Findings from the CheckMate 816 trial indicated that the combination of nivolumab and chemotherapy as neoadjuvant therapy resulted in a significant event-free survival benefit for patients with resectable non–small cell lung cancer.
Treatment with neoadjuvant nivolumab (Opdivo) plus chemotherapy resulted in a significant improvement in event-free survival (EFS) among patients with resectable non–small cell lung cancer (NSCLC), according to findings from the phase 3 CheckMate 816 study (NCT02998528).1
In addition to yielding a statistically significant improvement in EFS over chemotherapy alone, the combination has previously demonstrated a significant improvement in pathologic complete response (pCR) rate within this patient population.2 Results from the trial indicated that patients who received nivolumab and chemotherapy had a pCR rate of 24% vs 2.2% among those who were treated with chemotherapy alone (OR, 13.94; 99% CI, 3.49-55.75; P <.0001).
Full findings from CheckMate 816 will be presented at an upcoming medical conference.
“While the intent of surgery is curative in resectable NSCLC, between 30% to 55% of patients experience recurrence after surgery and ultimately succumb to the disease, presenting a strong need for additional options that can disrupt this cycle,” Nicolas Girard, MD, PhD, professor of respiratory medicine at Paris Saclay University and head of the Thorax Institute Curie Montsouris in Paris, said in a press release. “The positive event-free survival data seen with neoadjuvant nivolumab plus chemotherapy is groundbreaking and can have important implications for how we treat resectable NSCLC.”
Investigators enrolled patients with stage IB to IIIA resectable NSCLC with an ECOG performance status of 1 or less and no EGFR or ALK alterations.3 Patients were randomized to receive 360 mg of nivolumab plus chemotherapy every 3 weeks (n = 179) or the same chemotherapy backbone every 3 cycles (n = 179).
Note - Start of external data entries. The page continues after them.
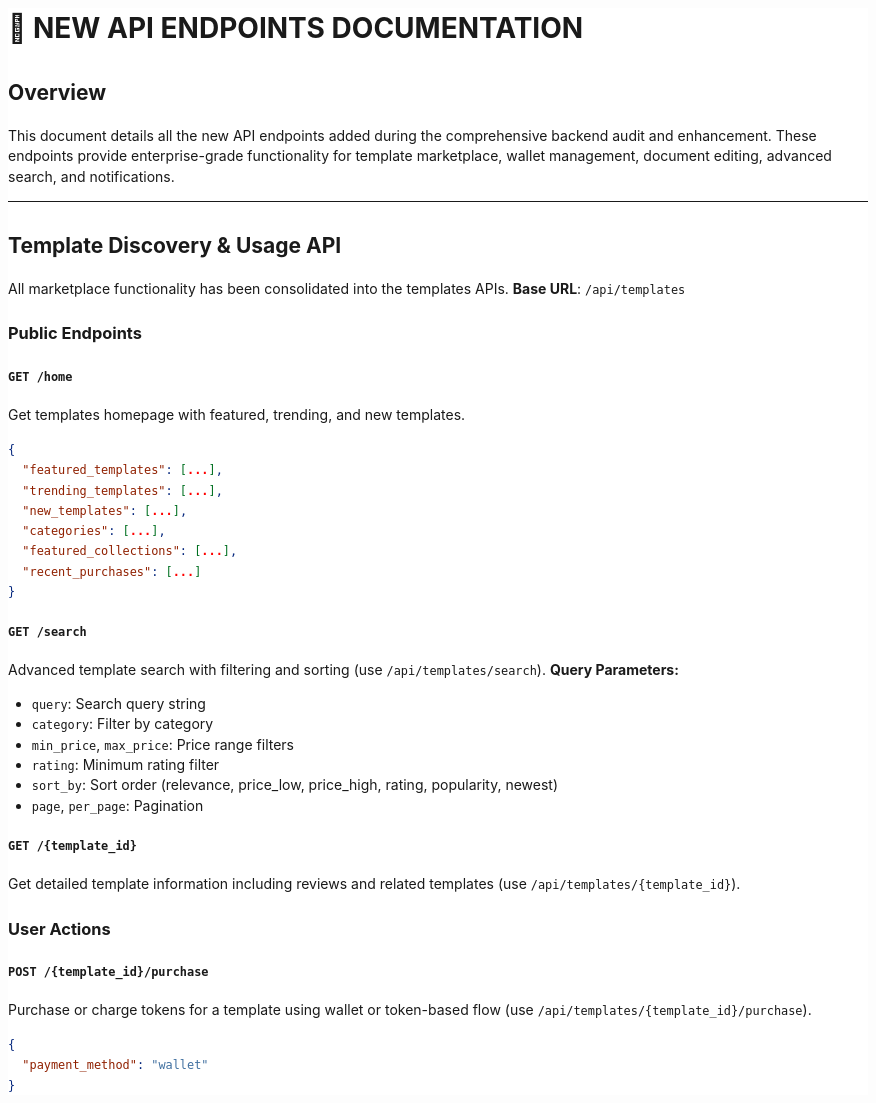 
# 🚀 **NEW API ENDPOINTS DOCUMENTATION**

## **Overview**

This document details all the new API endpoints added during the comprehensive backend audit and enhancement. These endpoints provide enterprise-grade functionality for template marketplace, wallet management, document editing, advanced search, and notifications.

---

## **Template Discovery & Usage API**
All marketplace functionality has been consolidated into the templates APIs.
**Base URL**: `/api/templates`

### **Public Endpoints**

#### `GET /home`
Get templates homepage with featured, trending, and new templates.
```json
{
  "featured_templates": [...],
  "trending_templates": [...],
  "new_templates": [...],
  "categories": [...],
  "featured_collections": [...],
  "recent_purchases": [...]
}
```

#### `GET /search`
Advanced template search with filtering and sorting (use `/api/templates/search`).
**Query Parameters:**
- `query`: Search query string
- `category`: Filter by category
- `min_price`, `max_price`: Price range filters
- `rating`: Minimum rating filter
- `sort_by`: Sort order (relevance, price_low, price_high, rating, popularity, newest)
- `page`, `per_page`: Pagination

#### `GET /{template_id}`
Get detailed template information including reviews and related templates (use `/api/templates/{template_id}`).

### **User Actions**

#### `POST /{template_id}/purchase`
Purchase or charge tokens for a template using wallet or token-based flow (use `/api/templates/{template_id}/purchase`).
```json
{
  "payment_method": "wallet"
}
```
In total, 64% of patients have stage IIIA disease. Additionally, 83% of patients in the combination arm and 75% of those in the chemotherapy arm underwent definitive surgery. Surgery was cancelled for patients who experienced disease progression or adverse effects (AEs) as well as for other reasons.
Notably, no increase in median duration of surgery and length of hospitalization was observed between the 2 arms. Grade 3/4 surgery-related AEs were reported in 2 patients in the combination arm and no patients in the chemotherapy arm. No patients died due to treatment-related AEs in the experimental arm versus 2 patients on the control therapy.